Thus, the 1970s saw the USSR expanding its global reach by stepping into spaces vacated or weakened by U.S. retreat. It capitalised on revolutionary fervour, forged alliances in the developing world, and positioned itself as the alternative to the Western capitalist model, seemingly strengthening its hand in the Cold War, even as internal cracks within the Soviet system were beginning to emerge.

#c) Triangular diplomacy during the détente: USA, USSR, and China (1969–1979)

One of the most strategic and complex dimensions of the détente period was the development of a triangular diplomacy between the United States, the Soviet Union, and the People’s Republic of China. In the context of Cold War rivalry, the U.S. sought to exploit the growing rift within the communist world, particularly the Sino-Soviet split that had deepened since the early 1960s. This diplomatic strategy aimed to improve America’s global positioning by playing Moscow and Beijing off against each other.

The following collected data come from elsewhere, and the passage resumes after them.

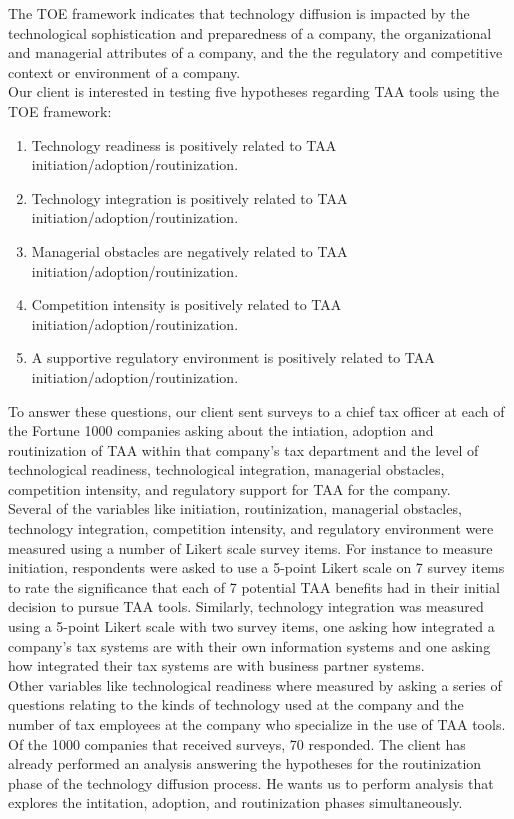 \documentclass[12pt, letterpaper]{article}
\begin{document}
The TOE framework indicates that technology diffusion is impacted by the technological sophistication and preparedness of a company, the organizational and managerial attributes of a company, and the the regulatory and competitive context or environment of a company. \\

Our client is interested in testing five hypotheses regarding TAA tools using the TOE framework:

\begin{enumerate}
\item Technology readiness is positively related to TAA initiation/adoption/routinization.
\item Technology integration is positively related to TAA initiation/adoption/routinization.
\item Managerial obstacles are negatively related to TAA initiation/adoption/routinization.
\item Competition intensity is positively related to TAA initiation/adoption/routinization.
\item A supportive regulatory environment is positively related to TAA initiation/adoption/routinization.
\end{enumerate}

To answer these questions, our client sent surveys to a chief tax officer at each of the Fortune 1000 companies asking about the intiation, adoption and routinization of TAA within that company's tax department and the level of technological readiness, technological integration, managerial obstacles, competition intensity, and regulatory support for TAA for the company.\\

Several of the variables like initiation, routinization, managerial obstacles, technology integration, competition intensity, and regulatory environment were measured using a number of Likert scale survey items. For instance to measure initiation, respondents were asked to use a 5-point Likert scale on 7 survey items to rate the significance that each of 7 potential TAA benefits had in their initial decision to pursue TAA tools. Similarly, technology integration was measured using a 5-point Likert scale with two survey items, one asking how integrated a company's tax systems are with their own information systems and one asking how integrated their tax systems are with business partner systems. \\

Other variables like technological readiness where measured by asking a series of questions relating to the kinds of technology used at the company and the number of tax employees at the company who specialize in the use of TAA tools. \\

Of the 1000 companies that received surveys, 70 responded. The client has already performed an analysis answering the hypotheses for the routinization phase of the technology diffusion process. He wants us to perform analysis that explores the intitation, adoption, and routinization phases simultaneously. 
\end{document}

For the United States, rapprochement with China served multiple purposes. It provided a way to divide the communist bloc, thereby weakening the overall cohesion of America's ideological adversaries. It also offered an indirect means of negotiating with North Vietnam by using China’s influence. The U.S. hoped that engagement with Beijing would pressure Hanoi into a more favourable settlement in the ongoing Vietnam War.

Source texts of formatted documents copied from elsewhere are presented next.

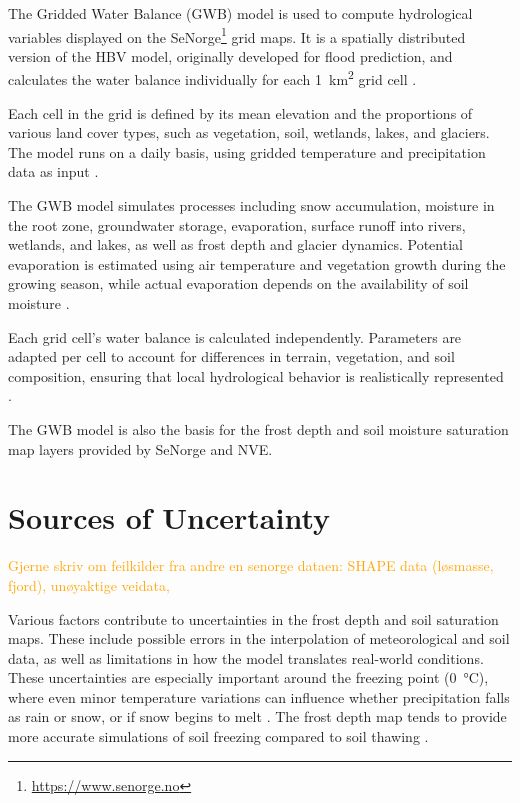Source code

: The Gridded Water Balance (GWB) model is used to compute hydrological variables displayed on the SeNorge\footnote{\url{https://www.senorge.no}} grid maps. It is a spatially distributed version of the HBV model, originally developed for flood prediction, and calculates the water balance individually for each \qty{1}{\kilo\meter\squared} grid cell \cite{nve2025waterdata}.

Each cell in the grid is defined by its mean elevation and the proportions of various land cover types, such as vegetation, soil, wetlands, lakes, and glaciers. The model runs on a daily basis, using gridded temperature and precipitation data as input \cite{nve2025waterdata}.

The GWB model simulates processes including snow accumulation, moisture in the root zone, groundwater storage, evaporation, surface runoff into rivers, wetlands, and lakes, as well as frost depth and glacier dynamics. Potential evaporation is estimated using air temperature and vegetation growth during the growing season, while actual evaporation depends on the availability of soil moisture \cite{nve2025waterdata}.

Each grid cell's water balance is calculated independently. Parameters are adapted per cell to account for differences in terrain, vegetation, and soil composition, ensuring that local hydrological behavior is realistically represented \cite{nve2025waterdata}.

The GWB model is also the basis for the frost depth and soil moisture saturation map layers provided by SeNorge and NVE.

\section{Sources of Uncertainty}

\textcolor{orange}{Gjerne skriv om feilkilder fra andre en senorge dataen: SHAPE data (løsmasse, fjord), unøyaktige veidata, }

Various factors contribute to uncertainties in the frost depth and soil saturation maps. These include possible errors in the interpolation of meteorological and soil data, as well as limitations in how the model translates real-world conditions. These uncertainties are especially important around the freezing point (\qty{0}{\celsius}), where even minor temperature variations can influence whether precipitation falls as rain or snow, or if snow begins to melt \cite{senorge_watermap}. The frost depth map tends to provide more accurate simulations of soil freezing compared to soil thawing \cite{nve2025waterdata}.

China, meanwhile, had its own strategic motives. After its rupture with the Soviet Union, Beijing found itself increasingly isolated. Facing the possibility of conflict with both superpowers, Chinese leaders sought to re-calibrate their position by opening a channel to Washington. Improved relations with the U.S. would serve as a counterbalance to Soviet pressure and help China assert itself as an independent actor on the global stage.

A breakthrough came in 1971 with the unexpected success of what became known as Ping Pong Diplomacy. When an American table tennis team was invited to visit China, it marked the first official contact between the two nations in over two decades. This symbolic gesture paved the way for more serious negotiations.

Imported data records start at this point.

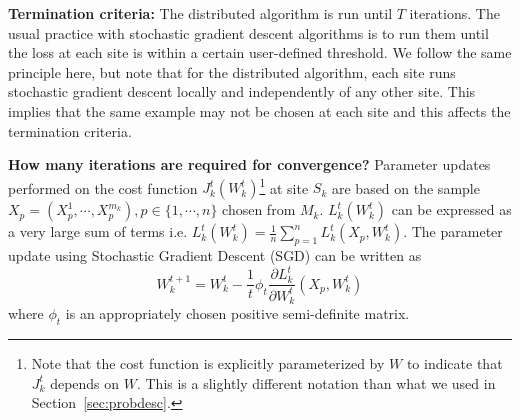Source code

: % 



\noindent \textbf{Termination criteria: } The distributed algorithm is run until $T$ iterations. The usual practice with stochastic gradient descent algorithms is to run them until the loss at each site is within a certain user-defined threshold. We follow the same principle here, but note that for the distributed algorithm, each site runs stochastic gradient descent locally and independently of any other site. This implies that the same example may not be chosen at each site and this affects the termination criteria.

\noindent \textbf{How many iterations are required for convergence?} Parameter updates performed on the cost function $J_k^t(W^{t}_k)$\footnote{Note that the cost function is explicitly parameterized by $W$ to indicate that $J_k^t$ depends on $W$. This is a slightly different notation than what we                                    used in Section~\ref{sec:probdesc}.} at site $S_k$ are based on the sample $X_p =(X_p^1, \cdots, X_p^{m_k}), p \in \{1, \cdots, n\}$ chosen from $M_k$. $L_k^t(W^{t}_k)$ can be expressed as a very large sum of terms i.e. $L_k^t(W^{t}_k)=\frac{1}{n} \sum_{p=1}^{n} L^{t}_k(X_p,W^{t}_k)$. The parameter update using Stochastic Gradient Descent (SGD) can be written as
\begin{equation}
\label{localOpt1}
W^{t+1}_k = W^{t}_k - \frac{1}{t} \phi_t \frac{\partial L^{t}_k }{\partial W^{t}_k}(X_p, W^{t}_k)
\end{equation}
where $\phi_t$ is an appropriately chosen positive semi-definite matrix.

In the same year, the PRC achieved a major diplomatic victory when it was granted a permanent seat on the United Nations Security Council, replacing Taiwan. This shift signalled growing international recognition of the PRC and confirmed its centrality in global affairs.

Meanwhile, the U.S. also maintained its dialogue with the Soviet Union. In 1972, the Strategic Arms Limitation Talks (SALT I) produced the first major agreement between the two superpowers to limit the growth of their nuclear arsenals. Though it did not reduce existing stockpiles, the treaty was a significant step towards arms control and reflected a temporary thaw in the arms race.

Triangular diplomacy allowed the U.S. to regain some leverage during a decade in which its global influence was under strain. By simultaneously engaging with both the USSR and China, Washington reasserted its strategic flexibility and helped shape a new phase in the Cold War.

#d) Ostpolitik: Détente in Europe from 1969

Alongside superpower diplomacy, the détente era also saw significant changes in intra-European relations, particularly through the policy of Ostpolitik, literally “Eastern Policy”, pioneered by West German Chancellor Willy Brandt from 1969. This marked a bold and pragmatic shift in the foreign policy of the Federal Republic of Germany (FRG), aimed at normalising relations with the Soviet Union, the German Democratic Republic (GDR), and other Eastern bloc states.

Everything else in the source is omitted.